- [Task to complete]: Using the data below, print exactly the line with "## Features", the line with "1. Check whether", and every line between them, but none of the pictures.

Pictures paired with source code
★ ★ ★
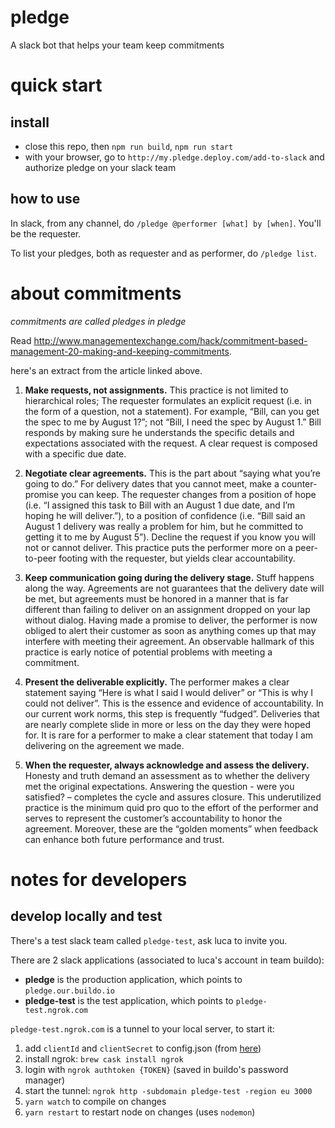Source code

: # pledge

A slack bot that helps your team keep commitments

# quick start

## install

- close this repo, then `npm run build`, `npm run start`
- with your browser, go to `http://my.pledge.deploy.com/add-to-slack` and authorize pledge on your slack team

## how to use

In slack, from any channel, do `/pledge @performer [what] by [when]`. You'll be the requester.

To list your pledges, both as requester and as performer, do `/pledge list`.

# about commitments

*commitments are called pledges in pledge*

Read http://www.managementexchange.com/hack/commitment-based-management-20-making-and-keeping-commitments.

here's an extract from the article linked above.

1. **Make requests, not assignments.**  This practice is not limited to hierarchical roles; The requester formulates an explicit request (i.e. in the form of a question, not a statement).  For example, “Bill, can you get the spec to me by August 1?”; not “Bill, I need the spec by August 1.”  Bill responds by making sure he understands the specific details and expectations associated with the request.  A clear request is composed with a specific due date.

2. **Negotiate clear agreements.**  This is the part about “saying what you’re going to do.”  For delivery dates that you cannot meet, make a counter-promise you can keep.  The requester changes from a position of hope (i.e. “I assigned this task to Bill with an August 1 due date, and I’m hoping he will deliver.”), to a position of confidence (i.e. “Bill said an August 1 delivery was really a problem for him, but he committed to getting it to me by August 5”). Decline the request if you know you will not or cannot deliver. This practice puts the performer more on a peer-to-peer footing with the requester, but yields clear accountability.

3. **Keep communication going during the delivery stage.**  Stuff happens along the way.  Agreements are not guarantees that the delivery date will be met, but agreements must be honored in a manner that is far different than failing to deliver on an assignment dropped on your lap without dialog.  Having made a promise to deliver, the performer is now obliged to alert their customer as soon as anything comes up that may interfere with meeting their agreement.  An observable hallmark of this practice is early notice of potential problems with meeting a commitment. 

4. **Present the deliverable explicitly.**   The performer makes a clear statement saying “Here is what I said I would deliver” or “This is why I could not deliver”.  This is the essence and evidence of accountability.  In our current work norms, this step is frequently “fudged”.  Deliveries that are nearly complete slide in more or less on the day they were hoped for.  It is rare for a performer to make a clear statement that today I am delivering on the agreement we made.

5. **When the requester, always acknowledge and assess the delivery.**  Honesty and truth demand an assessment as to whether the delivery met the original expectations.  Answering the question - were you satisfied? – completes the cycle and assures closure.  This underutilized practice is the minimum quid pro quo to the effort of the performer and serves to represent the customer’s accountability to honor the agreement.  Moreover, these are the “golden moments” when feedback can enhance both future performance and trust.

# notes for developers

## develop locally and test

There's a test slack team called `pledge-test`, ask luca to invite you.

There are 2 slack applications (associated to luca's account in team buildo):
- **pledge** is the production application, which points to `pledge.our.buildo.io`
- **pledge-test** is the test application, which points to `pledge-test.ngrok.com`

`pledge-test.ngrok.com` is a tunnel to your local server, to start it:

1. add `clientId` and `clientSecret` to config.json (from [here](https://api.slack.com/apps/A41NPK9AB/general))
1. install ngrok: `brew cask install ngrok`
1. login with `ngrok authtoken {TOKEN}` (saved in buildo's password manager)
1. start the tunnel: `ngrok http -subdomain pledge-test -region eu 3000`
1. `yarn watch` to compile on changes
1. `yarn restart` to restart node on changes (uses `nodemon`)
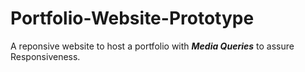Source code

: # Portfolio-Website-Prototype

 A reponsive website to host a portfolio with ***Media Queries*** to assure Responsiveness.
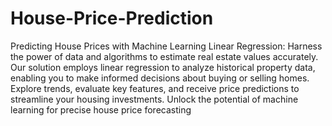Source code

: # House-Price-Prediction

Predicting House Prices with Machine Learning Linear Regression: Harness the power of data and algorithms to estimate real estate values accurately. Our solution employs linear regression to analyze historical property data, enabling you to make informed decisions about buying or selling homes. Explore trends, evaluate key features, and receive price predictions to streamline your housing investments. Unlock the potential of machine learning for precise house price forecasting
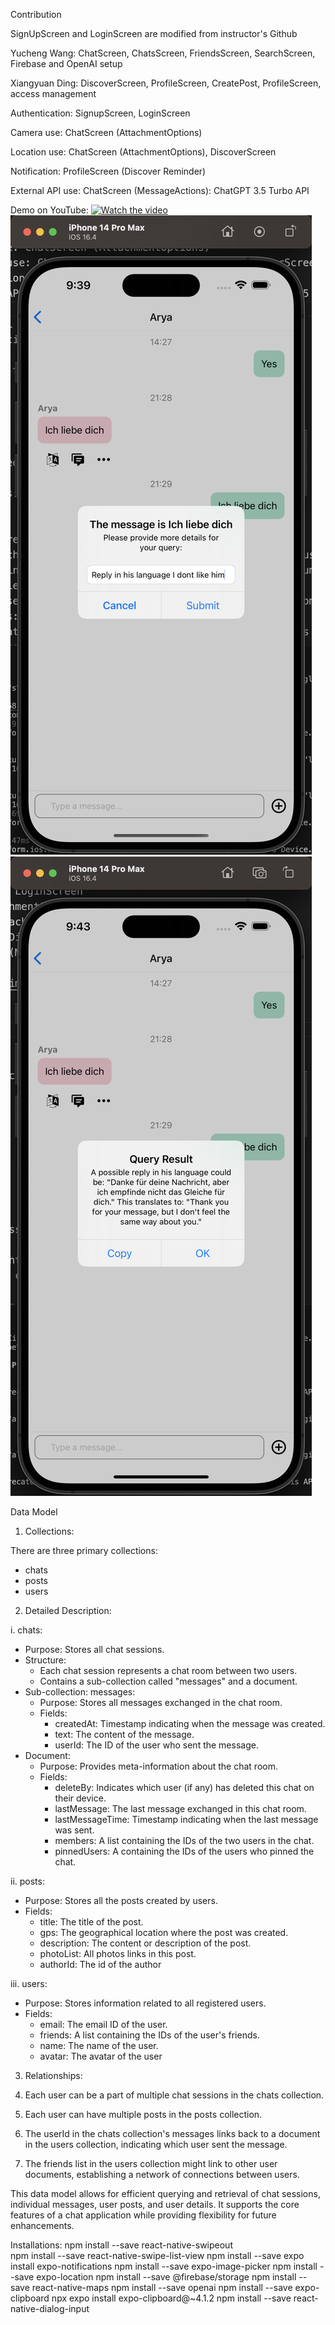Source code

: Contribution

SignUpScreen and LoginScreen are modified from instructor's Github

Yucheng Wang: ChatScreen, ChatsScreen, FriendsScreen, SearchScreen, Firebase and OpenAI setup

Xiangyuan Ding: DiscoverScreen, ProfileScreen, CreatePost, ProfileScreen, access management

Authentication: SignupScreen, LoginScreen

Camera use: ChatScreen (AttachmentOptions)

Location use: ChatScreen (AttachmentOptions), DiscoverScreen

Notification: ProfileScreen (Discover Reminder)

External API use: ChatScreen (MessageActions): ChatGPT 3.5 Turbo API  

Demo on YouTube:
[![Watch the video](https://img.youtube.com/vi/Ls5VPxbneDI/maxresdefault.jpg)](https://www.youtube.com/watch?v=Ls5VPxbneDI)
![image-20230816214336312](./image-20230816214336312.png)
![image-20230816214407187](./image-20230816214407187.png)

Data Model

1. Collections:

There are three primary collections:

- chats
- posts
- users

2. Detailed Description:

  i. chats:

- Purpose: Stores all chat sessions.
- Structure:
  - Each chat session represents a chat room between two users.
  - Contains a sub-collection called "messages" and a document.
- Sub-collection: messages:
  - Purpose: Stores all messages exchanged in the chat room.
  - Fields:
    - createdAt: Timestamp indicating when the message was created.
    - text: The content of the message.
    - userId: The ID of the user who sent the message.
- Document:
  - Purpose: Provides meta-information about the chat room.
  - Fields:
    - deleteBy: Indicates which user (if any) has deleted this chat on their device.
    - lastMessage: The last message exchanged in this chat room.
    - lastMessageTime: Timestamp indicating when the last message was sent.
    - members: A list containing the IDs of the two users in the chat.
    - pinnedUsers: A containing the IDs of the users who pinned the chat.

 ii. posts:

- Purpose: Stores all the posts created by users.
- Fields:
  - title: The title of the post.
  - gps: The geographical location where the post was created.
  - description: The content or description of the post.
  - photoList: All photos links in this post.
  - authorId: The id of the author

 iii. users:

- Purpose: Stores information related to all registered users.
- Fields:
  - email: The email ID of the user.
  - friends: A list containing the IDs of the user's friends.
  - name: The name of the user.
  - avatar: The avatar of the user

3. Relationships:

1. Each user can be a part of multiple chat sessions in the chats collection.
2. Each user can have multiple posts in the posts collection.
3. The userId in the chats collection's messages links back to a document in the users collection, indicating which user sent the message.
4. The friends list in the users collection might link to other user documents, establishing a network of connections between users.

This data model allows for efficient querying and retrieval of chat sessions, individual messages, user posts, and user details. It supports the core features of a chat application while providing flexibility for future enhancements.

Installations:
npm install --save react-native-swipeout   
npm install --save react-native-swipe-list-view
npm install --save expo install expo-notifications
npm install --save expo-image-picker
npm install --save expo-location
npm install --save @firebase/storage
npm install --save react-native-maps
npm install --save openai
npm install --save expo-clipboard
npx expo install expo-clipboard@~4.1.2
npm install --save react-native-dialog-input
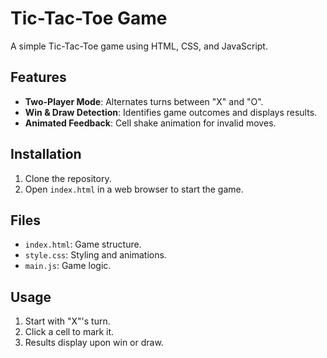 # Tic-Tac-Toe Game

A simple Tic-Tac-Toe game using HTML, CSS, and JavaScript.

## Features

- **Two-Player Mode**: Alternates turns between "X" and "O".
- **Win & Draw Detection**: Identifies game outcomes and displays results.
- **Animated Feedback**: Cell shake animation for invalid moves.

## Installation

1. Clone the repository.
2. Open `index.html` in a web browser to start the game.

## Files

- `index.html`: Game structure.
- `style.css`: Styling and animations.
- `main.js`: Game logic.

## Usage

1. Start with "X"'s turn.
2. Click a cell to mark it.
3. Results display upon win or draw.
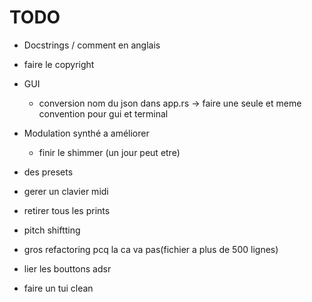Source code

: # TODO

- Docstrings / comment en anglais

- faire le copyright

- GUI
  - conversion nom du json dans app.rs -> faire une seule et meme convention pour gui et terminal

- Modulation synthé a améliorer
  - finir le shimmer (un jour peut etre)

- des presets

- gerer un clavier midi

- retirer tous les prints

- pitch shiftting

- gros refactoring pcq la ca va pas(fichier a plus de 500 lignes)

- lier les bouttons adsr

- faire un tui clean

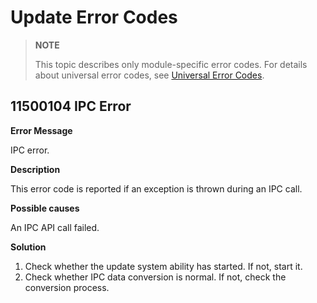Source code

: # Update Error Codes

> **NOTE**
>
> This topic describes only module-specific error codes. For details about universal error codes, see [Universal Error Codes](../errorcode-universal.md).

## 11500104 IPC Error

**Error Message**

IPC error.

**Description**

This error code is reported if an exception is thrown during an IPC call.

**Possible causes**

An IPC API call failed.

**Solution**

1. Check whether the update system ability has started. If not, start it.
2. Check whether IPC data conversion is normal. If not, check the conversion process.
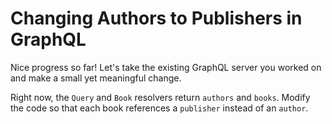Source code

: # Changing Authors to Publishers in GraphQL

Nice progress so far! Let's take the existing GraphQL server you worked on and make a small yet meaningful change.

Right now, the `Query` and `Book` resolvers return `authors` and `books`. Modify the code so that each book references a `publisher` instead of an `author`.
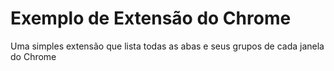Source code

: # Exemplo de Extensão do Chrome

Uma simples extensão que lista todas as abas e seus grupos de cada janela do Chrome

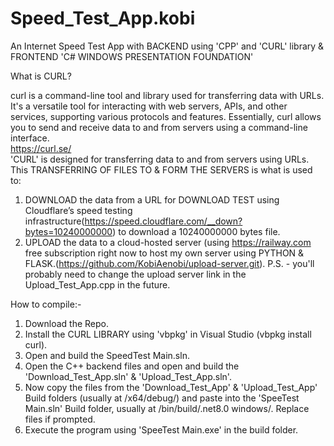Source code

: # Speed_Test_App.kobi
An Internet Speed Test App with BACKEND using 'CPP' and 'CURL' library & FRONTEND  'C# WINDOWS PRESENTATION FOUNDATION' <br>

What is CURL?<br>

curl is a command-line tool and library used for transferring data with URLs. It's a versatile tool for interacting with web servers, APIs, and other services, supporting various protocols and features. Essentially, curl allows you to send and receive data to and from servers using a command-line interface.<br>
https://curl.se/<br>
'CURL' is designed for transferring data to and from servers using URLs.<br>
This TRANSFERRING OF FILES TO & FORM THE SERVERS is what is used to:
1. DOWNLOAD the data from a URL for DOWNLOAD TEST using Cloudflare’s speed testing infrastructure(https://speed.cloudflare.com/__down?bytes=10240000000) to download a 10240000000 bytes file.
2. UPLOAD the data to a cloud-hosted server (using https://railway.com free subscription right now to host my own server using PYTHON & FLASK.(https://github.com/KobiAenobi/upload-server.git). P.S. - you'll probably need to change the upload server link in the Upload_Test_App.cpp in the future.<br>

How to compile:-<br>
1. Download the Repo.
2. Install the CURL LIBRARY using 'vbpkg' in Visual Studio  (vbpkg install curl).
3. Open and build the SpeedTest Main.sln.
4. Open the C++ backend files and open and build the 'Download_Test_App.sln' & 'Upload_Test_App.sln'.
5. Now copy the files from the 'Download_Test_App' & 'Upload_Test_App' Build folders (usually at /x64/debug/) and paste into the 'SpeeTest Main.sln' Build folder, usually at /bin/build/.net8.0 windows/. Replace files if prompted.
6. Execute the program using 'SpeeTest Main.exe' in the build folder.
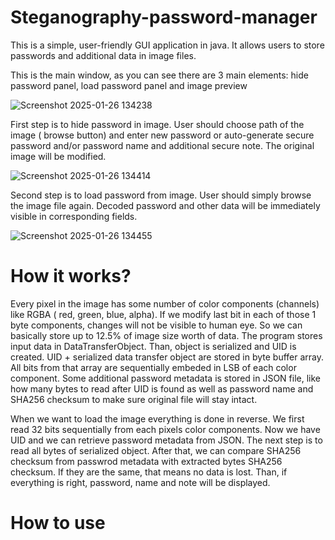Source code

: # Steganography-password-manager
This is a simple, user-friendly GUI application in java. It allows users to store passwords and additional data in image files.

This is the main window, as you can see there are 3 main elements: hide password panel, load password panel and image preview

![Screenshot 2025-01-26 134238](https://github.com/user-attachments/assets/39f0b0ad-b2ba-4fd3-9cb6-8a885ee29d1a)

First step is to hide password in image. User should choose path of the image ( browse button) and enter new password or auto-generate secure password and/or password name and additional secure note. The original image will be modified.

![Screenshot 2025-01-26 134414](https://github.com/user-attachments/assets/2fe5a7d7-2efd-43e9-8a30-aaf35e46b7e3)

Second step is to load password from image. User should simply browse the image file again. Decoded password and other data will be immediately visible in corresponding fields.

![Screenshot 2025-01-26 134455](https://github.com/user-attachments/assets/0d50352b-54db-42b6-bb73-6bd1f23f6a29)

# How it works?
Every pixel in the image has some number of color components (channels) like RGBA ( red, green, blue, alpha). If we modify last bit in each of those 1 byte components, changes will not be visible to human eye. So we can basically store up to 12.5% of image size worth of data. The program stores input data in DataTransferObject. Than, object is serialized and UID is created. UID + serialized data transfer object are stored in byte buffer array. All bits from that array are sequentially embeded in LSB of each color component. Some additional password metadata is stored in JSON file, like how many bytes to read after UID is found as well as password name and SHA256 checksum to make sure original file will stay intact.

When we want to load the image everything is done in reverse. We first read 32 bits sequentially from each pixels color components. Now we have UID and we can retrieve password metadata from JSON. The next step is to read all bytes of serialized object. After that, we can compare SHA256 checksum from passwrod metadata with extracted bytes SHA256 checksum. If they are the same, that means no data is lost. Than, if everything is right, password, name and note will be displayed.

# How to use

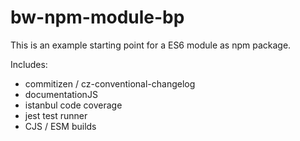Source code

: # bw-npm-module-bp

This is an example starting point for a ES6 module as npm package.

Includes:
- commitizen / cz-conventional-changelog
- documentationJS
- istanbul code coverage
- jest test runner
- CJS / ESM builds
★ ★ ★
- [Response to this task]:
## Features

- **Two-Player Mode**: Alternates turns between "X" and "O".
- **Win & Draw Detection**: Identifies game outcomes and displays results.
- **Animated Feedback**: Cell shake animation for invalid moves.

## Installation

1. Clone the repository.
2. Open `index.html` in a web browser to start the game.

## Files

- `index.html`: Game structure.
- `style.css`: Styling and animations.
- `main.js`: Game logic.

## Usage

1. Start with "X"'s turn.
2. Click a cell to mark it.
3. Results display upon win or draw.
Source code

: # TODO

- Docstrings / comment en anglais

- faire le copyright

- GUI
  - conversion nom du json dans app.rs -> faire une seule et meme convention pour gui et terminal

- Modulation synthé a améliorer
  - finir le shimmer (un jour peut etre)

- des presets

- gerer un clavier midi

- retirer tous les prints

- pitch shiftting

- gros refactoring pcq la ca va pas(fichier a plus de 500 lignes)

- lier les bouttons adsr

- faire un tui clean

Source code

: # Update Error Codes

> **NOTE**
>
> This topic describes only module-specific error codes. For details about universal error codes, see [Universal Error Codes](../errorcode-universal.md).

## 11500104 IPC Error

**Error Message**

IPC error.

**Description**

This error code is reported if an exception is thrown during an IPC call.

**Possible causes**

An IPC API call failed.

**Solution**

1. Check whether the update system ability has started. If not, start it.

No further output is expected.